I try to do electrical reduction projects when I can. The last project a couple of year ago was swapping to a new toilet to reduce water usage. I didnt formally measure it but it looks like it did appear to reduce electrical usage due to much less water usage (the trade off is the need for occasional double flushes and more frequent cleaning).  The latest project is a single element induction cooktop. My motley collection of cookwear is mostly induction friendly (it only works on cookware that a magnet will stick to)  so I just pulled the knobs off of two of my standard resistance burners on my cooktop and set the induction burner on top of my cooktop. If this works out I may just unplug the calrods. My stove  is functional but not pretty and with little bit of metalwork I could cut out two calrod burners and replace them with one induction burner that sits relatively flush with the cooktop. The induction unit has fan to keep things cool and an overheat switch so I am unsure how it would like being recessed in a stove top.  The burner senses the cookware diameter so a single induction burner can serve many of the purposes of different size resistance burners.  I dont think I ever used more than 3 burners at one since I have owned a stove.

Induction burners are known to be the most efficient method of cooking outside of microwaving (which has distinct limitations).  A single element  device is a lot less expensive than a dedicated cooktop. I picked up a basic unit for $80. So far I am impressed, the cookware heats up far quicker than electric. The induction element is pulsed on and off so when simmering I can see some pulsing as the simmering varies a bit. it doesnt bother me but expect a fine cook may object. I basically boil, steam and fry basic food so it works for me. I will give it a try and maybe I can justify an entire induction cooktop if and when I buy a new range. Most of the focus with energy efficiency is to downplay fossil cooking, my guess is natural gas and propane will increase in cost with some sort of carbon taxes and efficient electric appliances will be encouraged as the grid goes green.

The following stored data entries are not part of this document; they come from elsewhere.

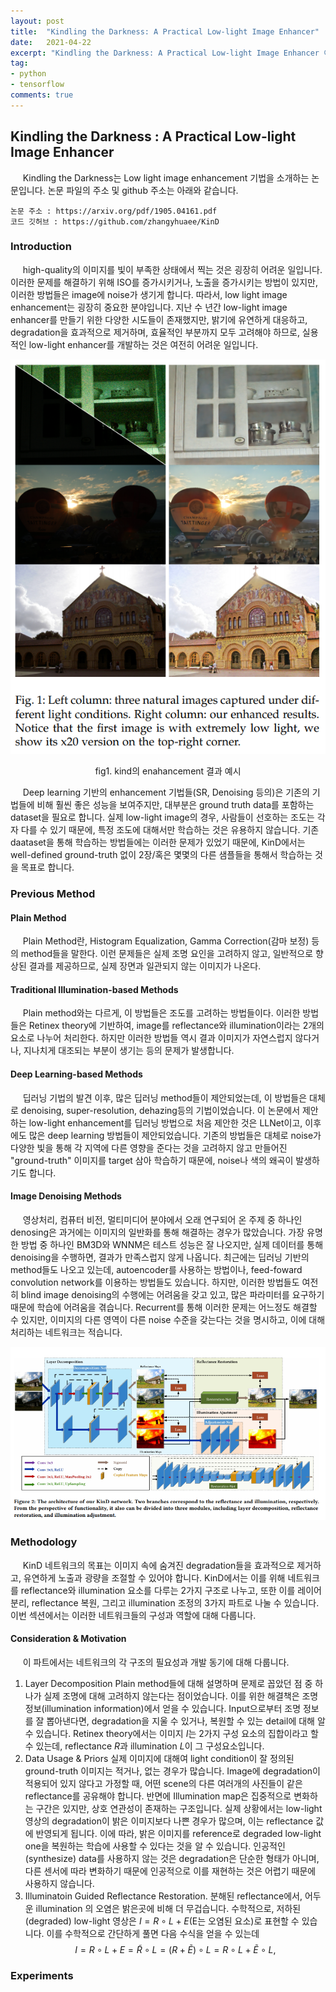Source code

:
 ```yaml
---
layout: post
title:  "Kindling the Darkness: A Practical Low-light Image Enhancer"
date:   2021-04-22
excerpt: "Kindling the Darkness: A Practical Low-light Image Enhancer 이해하기"
tag:
- python
- tensorflow
comments: true
---
```


## Kindling the Darkness : A Practical Low-light Image Enhancer

&nbsp;&nbsp;&nbsp;&nbsp; Kindling the Darkness는 Low light image enhancement 기법을 소개하는 논문입니다. 논문 파일의 주소 및 github 주소는 아래와 같습니다.

```  
논문 주소 : https://arxiv.org/pdf/1905.04161.pdf
코드 깃허브 : https://github.com/zhangyhuaee/KinD
```  

### Introduction
&nbsp;&nbsp;&nbsp;&nbsp; high-quality의 이미지를 빛이 부족한 상태에서 찍는 것은 굉장히 어려운 일입니다. 이러한 문제를 해결하기 위해 ISO를 증가시키거나, 노출을 증가시키는 방법이 있지만, 이러한 방법들은 image에 noise가 생기게 합니다. 따라서, low light image enhancement는 굉장히 중요한 분야입니다.
지난 수 년간 low-light image enhancer를 만들기 위한 다양한 시도들이 존재했지만, 밝기에 유연하게 대응하고, degradation을 효과적으로 제거하며, 효율적인 부분까지 모두 고려해야 하므로, 실용적인 low-light enhancer를 개발하는 것은 여전히 어려운 일입니다.

![kind_fig1](/assets/img/kind/fig1.png)
<figcaption style="text-align:center">fig1. kind의 enahancement 결과 예시 </figcaption>

&nbsp;&nbsp;&nbsp;&nbsp; Deep learning 기반의 enhancement 기법들(SR, Denoising 등의)은 기존의 기법들에 비해 훨씬 좋은 성능을 보여주지만, 대부분은 ground truth data를 포함하는 dataset을 필요로 합니다. 실제 low-light image의 경우, 사람들이 선호하는 조도는 각자 다를 수 있기 때문에, 특정 조도에 대해서만 학습하는 것은 유용하지 않습니다.
기존 daataset을 통해 학습하는 방법들에는 이러한 문제가 있었기 때문에, KinD에서는 well-defined ground-truth 없이 2장/혹은 몇몇의 다른 샘플들을 통해서 학습하는 것을 목표로 합니다.

### Previous Method

#### Plain Method

&nbsp;&nbsp;&nbsp;&nbsp; Plain Method란, Histogram Equalization, Gamma Correction(감마 보정) 등의 method들을 말한다. 이런 문제들은 실제 조명 요인을 고려하지 않고, 일반적으로 향상된 결과를 제공하므로, 실제 장면과 일관되지 않는 이미지가 나온다.

#### Traditional Illumination-based Methods

&nbsp;&nbsp;&nbsp;&nbsp; Plain method와는 다르게, 이 방법들은 조도를 고려하는 방법들이다. 이러한 방법들은 Retinex theory에 기반하여, image를 reflectance와 illumination이라는  2개의 요소로 나누어 처리한다. 하지만 이러한 방법들 역시 결과 이미지가 자연스럽지 않다거나,
지나치게 대조되는 부분이 생기는 등의 문제가 발생합니다. 

#### Deep Learning-based Methods

&nbsp;&nbsp;&nbsp;&nbsp; 딥러닝 기법의 발견 이후, 많은 딥러닝 method들이 제안되었는데, 이 방법들은 대체로 denoising, super-resolution, dehazing등의 기법이었습니다. 이 논문에서 제안하는 low-light enhancement를 딥러닝 방법으로 처음 제안한 것은 LLNet이고,
이후에도 많은 deep learning 방법들이 제안되었습니다. 기존의 방법들은 대체로 noise가 다양한 빛을 통해 각 지역에 다른 영향을 준다는 것을 고려하지 않고 만들어진 "ground-truth" 이미지를 target 삼아 학습하기 때문에, noise나 색의 왜곡이 발생하기도 합니다.

#### Image Denoising Methods

&nbsp;&nbsp;&nbsp;&nbsp; 영상처리, 컴퓨터 비전, 멀티미디어 분야에서 오래 연구되어 온 주제 중 하나인 denosing은 과거에는 이미지의 일반화를 통해 해결하는 경우가 많았습니다. 가장 유명한 방법 중 하나인 BM3D와 WNNM은 테스트 성능은 잘 나오지만, 실제 데이터를 통해 denoising을 수행하면, 결과가 만족스럽지 않게 나옵니다.
최근에는 딥러닝 기반의 method들도 나오고 있는데, autoencoder를 사용하는 방법이나, feed-foward convolution network를 이용하는 방법들도 있습니다. 하지만, 이러한 방법들도 여전히 blind image denoising의 수행에는 어려움을 갖고 있고, 많은 파라미터를 요구하기 때문에 학습에 어려움을 겪습니다. Recurrent를 통해 이러한 문제는 어느정도 해결할 수 있지만,
이미지의 다른 영역이 다른 noise 수준을 갖는다는 것을 명시하고, 이에 대해 처리하는 네트워크는 적습니다.

![kind_fig2](/assets/img/kind/fig2.PNG)

### Methodology

&nbsp;&nbsp;&nbsp;&nbsp; KinD 네트워크의 목표는 이미지 속에 숨겨진 degradation들을 효과적으로 제거하고, 유연하게 노출과 광량을 조절할 수 있어야 합니다. KinD에서는 이를 위해 네트워크를 reflectance와 illumination 요소를 다루는 2가지 구조로 나누고, 또한 이를 레이어 분리, reflectance 복원, 그리고 illumination 조정의 3가지 파트로 나눌 수 있습니다.
이번 섹션에서는 이러한 네트워크들의 구성과 역할에 대해 다룹니다.

#### Consideration & Motivation

&nbsp;&nbsp;&nbsp;&nbsp; 이 파트에서는 네트워크의 각 구조의 필요성과 개발 동기에 대해 다룹니다.

 1. Layer Decomposition
    Plain method들에 대해 설명하며 문제로 꼽았던 점 중 하나가 실제 조명에 대해 고려하지 않는다는 점이었습니다. 이를 위한 해결책은 조명 정보(illumination information)에서 얻을 수 있습니다. Input으로부터 조명 정보를 잘 뽑아낸다면, degradation을 지울 수 있거나, 복원할 수 있는 detail에 대해 알 수 있습니다.
    Retinex theory에서는 이미지 $I$는 2가지 구성 요소의 집합이라고 할 수 있는데, reflectance $R$과 illumination $L$이 그 구성요소입니다. 
 2. Data Usage & Priors
    실제 이미지에 대해여 light condition이 잘 정의된 ground-truth 이미지는 적거나, 없는 경우가 많습니다.
    Image에 degradation이 적용되어 있지 않다고 가정할 때, 어떤 scene의 다른 여러개의 사진들이 같은 reflectance를 공유해야 합니다. 
    반면에 Illumination map은 집중적으로 변화하는 구간은 있지만, 상호 연관성이 존재하는 구조입니다.
    실제 상황에서는 low-light 영상의 degradation이 밝은 이미지보다 나쁜 경우가 많으며, 이는 reflectance 값에 반영되게 됩니다.
    이에 따라, 밝은 이미지를 reference로 degraded low-light one을 복원하는 학습에 사용할 수 있다는 것을 알 수 있습니다. 인공적인(synthesize) data를 사용하지 않는 것은
    degradation은 단순한 형태가 아니며, 다른 센서에 따라 변화하기 때문에 인공적으로 이를 재현하는 것은 어렵기 때문에 사용하지 않습니다.
 3. Illuminatoin Guided Reflectance Restoration.
    분해된 reflectance에서, 어두운 illumination 의 오염은 밝은곳에 비해 더 무겁습니다. 수학적으로, 저하된(degraded) low-light 영상은 $I=R \circ L+E$(E는 오염된 요소)로 표현할 수 있습니다. 이를 수학적으로 간단하게 풀면 다음 수식을 얻을 수 있는데
    $$I=R \circ L+E= \tilde{R} \circ L = (R+ \tilde{E}) \circ L=R \circ L + \tilde{E} \circ L,$$
    
    
    


### Experiments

I expect big battery charging is in my future.  My new Ebike will not get used a lot but expect a hybrid car will kill my surplus generation. Adding to my PV capacity is problematical as my existing arrays on my house are grandfathered from rapid shutdown rules and I really do not want to have to abandon functioning string inverters to add RSD capability. This may be academic if I build  new house but I like to trial new technology when I can if its affordable.


----------



## Brian26 (Mar 16, 2021)

I bought one of the single plug in induction stove tops to try out as well. I was impressed and ended up installing a 4 burner induction cook top.  I read they are 85-90% efficient where most electric and gas are only 40-50% efficient.  I definitely saw a noticeable decrease in electric consumption.


----------



## semipro (Mar 16, 2021)

An induction stovetop has been on my radar for a while.  We only buy compatible cookware and are just waiting until a kitchen remodel. 
One thing to consider though is RFI.  These things seem to emit quite a bit, so much so that you can't cook with one if you have a pacemaker. 
My father has a pacemaker though so I'd have to keep him away from the induction stove as well as my solar PV inverter which apparently can also be a problem.


----------



## mar13 (Mar 16, 2021)

We have a small induction cook top which we take with us camping when the campground/basic cabin/yurt will have electricity.  Easier than a Coleman  propane stove and quicker.  

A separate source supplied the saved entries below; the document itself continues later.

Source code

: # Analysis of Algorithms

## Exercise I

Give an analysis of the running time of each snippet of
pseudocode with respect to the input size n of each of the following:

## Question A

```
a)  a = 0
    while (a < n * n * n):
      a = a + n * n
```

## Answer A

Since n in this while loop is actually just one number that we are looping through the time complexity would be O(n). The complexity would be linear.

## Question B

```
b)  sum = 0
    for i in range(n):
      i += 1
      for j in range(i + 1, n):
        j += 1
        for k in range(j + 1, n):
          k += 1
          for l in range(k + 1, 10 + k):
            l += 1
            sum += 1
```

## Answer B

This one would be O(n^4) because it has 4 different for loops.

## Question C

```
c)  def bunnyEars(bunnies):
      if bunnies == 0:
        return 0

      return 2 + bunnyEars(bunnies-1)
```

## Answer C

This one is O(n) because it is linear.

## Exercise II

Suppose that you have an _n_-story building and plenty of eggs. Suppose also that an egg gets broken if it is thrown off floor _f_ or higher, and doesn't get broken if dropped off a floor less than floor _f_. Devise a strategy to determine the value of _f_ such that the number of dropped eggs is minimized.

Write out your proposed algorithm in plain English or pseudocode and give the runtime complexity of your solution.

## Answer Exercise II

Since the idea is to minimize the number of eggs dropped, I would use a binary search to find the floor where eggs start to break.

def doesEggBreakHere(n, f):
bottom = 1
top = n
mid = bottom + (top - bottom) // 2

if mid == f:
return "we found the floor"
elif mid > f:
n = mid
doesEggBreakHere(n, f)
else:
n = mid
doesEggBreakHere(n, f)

I have a smooth top electric cooktop stove at home.  I've been thinking of induction as its eventual replacement.  One thing I'd hate to discover, after the fact, is that it'd mess up wireless wifi in the kitchen.  I'm not sure how to figure that out beforehand.


----------



## peakbagger (Mar 16, 2021)

The scary part with a induction cooktop is its fairly expensive to replace. I think its tempered glass and quite tough but my suspicion is its an all one unit with integrated electronics.  Both the induction and integrated resistance flat cooktops have reputation of being a bit fragile.


----------



## mar13 (Mar 16, 2021)

Yes, I think I recall hearing something similar about reliability - a friend had issue with their induction cook top.  Our smooth top range will probably go on forever.  I have a hard time replacing something that works with something new just to save an unknown amount of energy.


----------



## Woodspliter (Mar 16, 2021)

Yeah I agree, I like my gas range. I fill up one 200 pounder a yeah running the stove top and my gas fireplace and they have next to no maintenance and work during a power outage


----------



## ben94122 (Mar 25, 2021)

We have had an induction range for 3 years, and love it.  Speedy, efficient, and no propane on the property (except for BBQ and camping stove).  When we moved from the last rental, I checked the heat times vs the propane "power burner" in the rental.  Induction was 1/3 the time to boil the same big pot of water from the same initial temperature at the same elevation.  Love that it can be wiped clean, love that I can pick a setting without having to look under the pot to gauge the flame, and love that I'm not going to explode the basement with propane.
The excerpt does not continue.